Task item:
Please state how many lines of the records hold the string "speculated", giving nothing but the number.

Collected data:

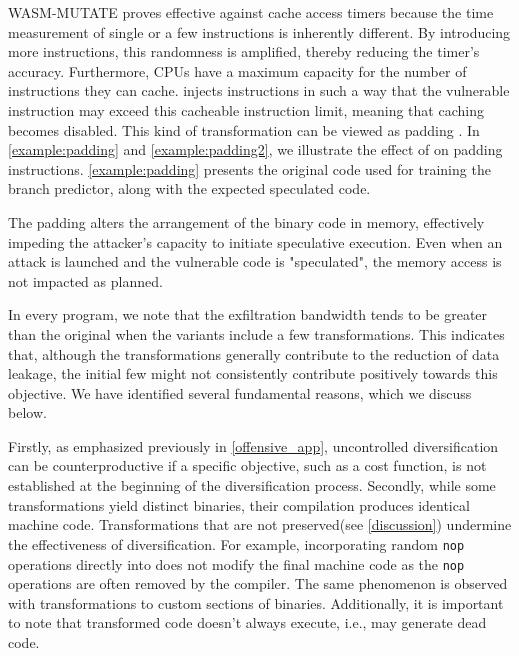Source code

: 

WASM-MUTATE proves effective against cache access timers because the time measurement of single or a few instructions is inherently different. 
By introducing more instructions, this randomness is amplified, thereby reducing the timer's accuracy.
Furthermore, CPUs have a maximum capacity for the number of instructions they can cache.
\tool injects instructions in such a way that the vulnerable instruction may exceed this cacheable instruction limit, meaning that caching becomes disabled.
This kind of transformation can be viewed as padding \cite{padding}.
In \autoref{example:padding} and \autoref{example:padding2}, we illustrate the effect of \tool on padding instructions.
\autoref{example:padding} presents the original code used for training the branch predictor, along with the expected speculated code.



The padding alters the arrangement of the binary code in memory, effectively impeding the attacker's capacity to initiate speculative execution.
Even when an attack is launched and the vulnerable code is "speculated", the memory access is not impacted as planned.


In every program, we note that the exfiltration bandwidth tends to be greater than the original when the variants include a few transformations.
This indicates that, although the transformations generally contribute to the reduction of data leakage, the initial few might not consistently contribute positively towards this objective.
We have identified several fundamental reasons, which we discuss below.

Firstly, as emphasized previously in \autoref{offensive_app}, uncontrolled diversification can be counterproductive if a specific objective, such as a cost function, is not established at the beginning of the diversification process.
Secondly, while some transformations yield distinct \wasm binaries, their compilation produces identical machine code.
Transformations that are not preserved(see \autoref{discussion}) undermine the effectiveness of diversification.
For example, incorporating random \texttt{nop} operations directly into \wasm does not modify the final machine code as the \texttt{nop} operations are often removed by the compiler.
The same phenomenon is observed with transformations to custom sections of \Wasm binaries.
Additionally, it is important to note that transformed code doesn't always execute, i.e., \tool may generate dead code.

Result:
2